Born in Kentucky I grew up in the Detroit suburbs. I would sometimes spend a week or two, once I spent six weeks, in Kentucky, staying with cousins or with my grandparents. It was an entirely different world for me, providing some of the best and worst times of my growing up years. I had a great time on a dairy farm with several of my cousins, milking cows, hoeing tobacco, running over the hills and up and down a creek that surrounded the big farm. I remember too, periods of abject boredom, sitting around my grandparent's old farm house with nothing to do but wander about the red clay yard or kill flies on my grandmother's screened-in back porch.

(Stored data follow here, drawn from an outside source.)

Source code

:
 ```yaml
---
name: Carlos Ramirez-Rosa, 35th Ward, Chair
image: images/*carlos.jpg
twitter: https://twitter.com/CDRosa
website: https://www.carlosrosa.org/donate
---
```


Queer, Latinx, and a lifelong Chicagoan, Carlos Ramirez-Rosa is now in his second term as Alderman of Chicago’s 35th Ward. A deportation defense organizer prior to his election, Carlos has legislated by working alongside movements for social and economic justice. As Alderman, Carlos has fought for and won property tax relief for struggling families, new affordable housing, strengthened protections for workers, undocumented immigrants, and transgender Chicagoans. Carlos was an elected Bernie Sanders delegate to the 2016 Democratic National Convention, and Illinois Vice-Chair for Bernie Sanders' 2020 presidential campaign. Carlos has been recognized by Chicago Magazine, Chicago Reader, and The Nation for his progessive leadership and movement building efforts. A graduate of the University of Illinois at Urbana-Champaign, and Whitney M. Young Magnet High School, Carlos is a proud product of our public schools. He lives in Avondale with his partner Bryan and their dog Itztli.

Certain aspects of these growing up years did come to light in the novel, Then Like The Blind Man: ORBIE'S STORY, knowingly at times, and at times spontaneously and distantly, as ghostly north-south structures, as composite personae, as moles and stains and tears and glistening rain and dark bottles of beer, rooms of cigarette smoke, haylofts and pigs.
Cormac McCarthy, James Baldwin, Carson McCullers, Raymond Carver and Flannery O'Conner, are among my literary heroes and heroines. Tone and style of these writers have influenced me in ways I'd be hard pressed to name, though the discerning reader might feel such influences as one word follows another and as I attempt to "stab the heart with...force" (a la Isaac Babel) by placing my periods (hopefully, sometimes desperately)"...just at the right place."